%%
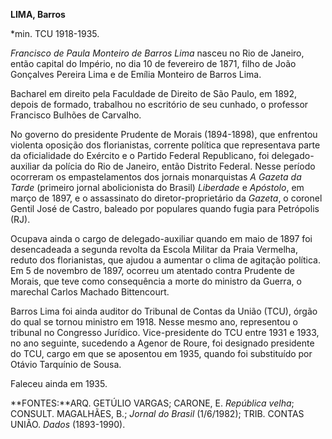 **LIMA, Barros**

\*min. TCU 1918-1935.

*Francisco de Paula Monteiro de Barros Lima* nasceu no Rio de Janeiro,
então capital do Império, no dia 10 de fevereiro de 1871, filho de João
Gonçalves Pereira Lima e de Emília Monteiro de Barros Lima.

Bacharel em direito pela Faculdade de Direito de São Paulo, em 1892,
depois de formado, trabalhou no escritório de seu cunhado, o professor
Francisco Bulhões de Carvalho.

No governo do presidente Prudente de Morais (1894-1898), que enfrentou
violenta oposição dos florianistas, corrente política que representava
parte da oficialidade do Exército e o Partido Federal Republicano, foi
delegado-auxiliar da polícia do Rio de Janeiro, então Distrito Federal.
Nesse período ocorreram os empastelamentos dos jornais monarquistas *A
Gazeta da Tarde* (primeiro jornal abolicionista do Brasil) *Liberdade* e
*Apóstolo*, em março de 1897, e o assassinato do diretor-proprietário da
*Gazeta*, o coronel Gentil José de Castro, baleado por populares quando
fugia para Petrópolis (RJ).

Ocupava ainda o cargo de delegado-auxiliar quando em maio de 1897 foi
desencadeada a segunda revolta da Escola Militar da Praia Vermelha,
reduto dos florianistas, que ajudou a aumentar o clima de agitação
política. Em 5 de novembro de 1897, ocorreu um atentado contra Prudente
de Morais, que teve como consequência a morte do ministro da Guerra, o
marechal Carlos Machado Bittencourt.

Barros Lima foi ainda auditor do Tribunal de Contas da União (TCU),
órgão do qual se tornou ministro em 1918. Nesse mesmo ano, representou o
tribunal no Congresso Jurídico. Vice-presidente do TCU entre 1931 e
1933, no ano seguinte, sucedendo a Agenor de Roure, foi designado
presidente do TCU, cargo em que se aposentou em 1935, quando foi
substituído por Otávio Tarquínio de Sousa.

Faleceu ainda em 1935.

**FONTES:**ARQ. GETÚLIO VARGAS; CARONE, E. *República velha*; CONSULT.
MAGALHÃES, B.; *Jornal do Brasil* (1/6/1982); TRIB. CONTAS UNIÃO.
*Dados* (1893-1990).
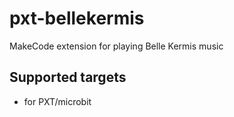 # pxt-bellekermis

MakeCode extension for playing Belle Kermis music

## Supported targets

* for PXT/microbit
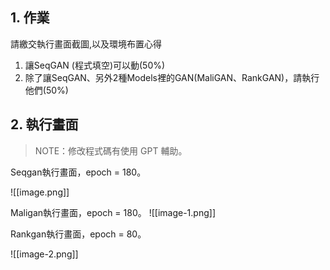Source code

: ## 1. 作業
請繳交執行畫面截圖,以及環境布置心得
1. 讓SeqGAN (程式填空)可以動(50%)
2. 除了讓SeqGAN、另外2種Models裡的GAN(MaliGAN、RankGAN)，請執行他們(50%)


## 2. 執行畫面

> NOTE：修改程式碼有使用 GPT 輔助。

Seqgan執行畫面，epoch = 180。

![[image.png]]

Maligan執行畫面，epoch = 180。
![[image-1.png]]

Rankgan執行畫面，epoch = 80。

![[image-2.png]]


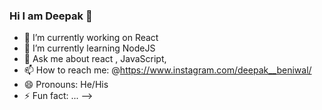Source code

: ### Hi I am Deepak  👋



- 🔭 I’m currently working on React 
- 🌱 I’m currently learning NodeJS
- 💬 Ask me about react , JavaScript,
- 📫 How to reach me: @https://www.instagram.com/deepak__beniwal/
- 😄 Pronouns: He/His
- ⚡ Fun fact: ...
-->
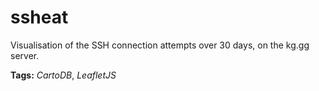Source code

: # ssheat
Visualisation of the SSH connection attempts over 30 days, on the kg.gg server.

**Tags:** *CartoDB*, *LeafletJS*
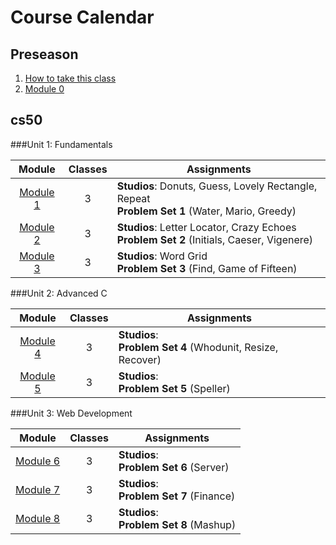 # Course Calendar

## Preseason
1. [How to take this class](../how-to-take-this-class)
2. [Module 0](./module0)

## cs50

###Unit 1: Fundamentals

Module | Classes | Assignments| 
:-------:|:---------:|------------|
[Module 1](./cs50/unit1-fundamentals/module1) | 3 | **Studios**: Donuts, Guess, Lovely Rectangle, Repeat <br>**Problem Set 1** (Water, Mario, Greedy)| 
[Module 2](./cs50/unit1-fundamentals/module2)| 3 | **Studios**: Letter Locator, Crazy Echoes <br>**Problem Set 2** (Initials, Caeser, Vigenere) |
[Module 3](./cs50/unit1-fundamentals/module3)| 3 | **Studios**: Word Grid <br>**Problem Set 3** (Find, Game of Fifteen)| 


###Unit 2: Advanced C

Module | Classes | Assignments|
:-------:|:---------:|------------|
[Module 4](./cs50/unit2-advanced-c/module4) | 3 | **Studios**: <br>**Problem Set 4** (Whodunit, Resize, Recover) |
[Module 5](./cs50/unit2-advanced-c/module5)| 3 | **Studios**: <br>**Problem Set 5** (Speller)|

###Unit 3: Web Development

Module | Classes | Assignments|
:-------:|:---------:|------------|
[Module 6](./cs50/unit3-web/module6)| 3 | **Studios**: <br>**Problem Set 6** (Server) | internet protocols, html, how servers work
[Module 7](./cs50/unit3-web/module7)| 3 | **Studios**: <br>**Problem Set 7** (Finance) | PHP SQL
[Module 8](./cs50/unit3-web/module8)| 3 | **Studios**: <br>**Problem Set 8** (Mashup) | Javscript, APIs

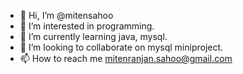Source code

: - 👋 Hi, I’m @mitensahoo
- 👀 I’m interested in programming.
- 🌱 I’m currently learning java, mysql.
- 💞️ I’m looking to collaborate on mysql miniproject.
- 📫 How to reach me mitenranjan.sahoo@gmail.com

<!---
mitensahoo/mitensahoo is a ✨ special ✨ repository because its `README.md` (this file) appears on your GitHub profile.
You can click the Preview link to take a look at your changes.
--->
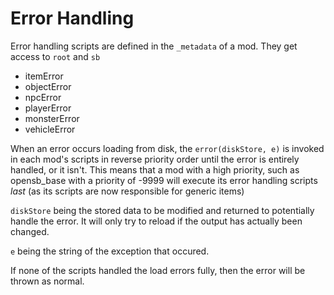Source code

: # Error Handling

Error handling scripts are defined in the `_metadata` of a mod.
They get access to `root` and `sb`

- itemError
- objectError
- npcError
- playerError
- monsterError
- vehicleError

When an error occurs loading from disk, the `error(diskStore, e)` is invoked in each mod's scripts in reverse priority order until the error is entirely handled, or it isn't.
This means that a mod with a high priority, such as opensb_base with a priority of -9999 will execute its error handling scripts *last* (as its scripts are now responsible for generic items)

`diskStore` being the stored data to be modified and returned to potentially handle the error. It will only try to reload if the output has actually been changed.

`e` being the string of the exception that occured.

If none of the scripts handled the load errors fully, then the error will be thrown as normal.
%%
WHAT IS EXPECTED:
Lines from the one containing "This means that" through the final line of the entries above are to be output exactly; omit all others.

WRITTEN ANSWER:
This means that a mod with a high priority, such as opensb_base with a priority of -9999 will execute its error handling scripts *last* (as its scripts are now responsible for generic items)

`diskStore` being the stored data to be modified and returned to potentially handle the error. It will only try to reload if the output has actually been changed.

`e` being the string of the exception that occured.

If none of the scripts handled the load errors fully, then the error will be thrown as normal.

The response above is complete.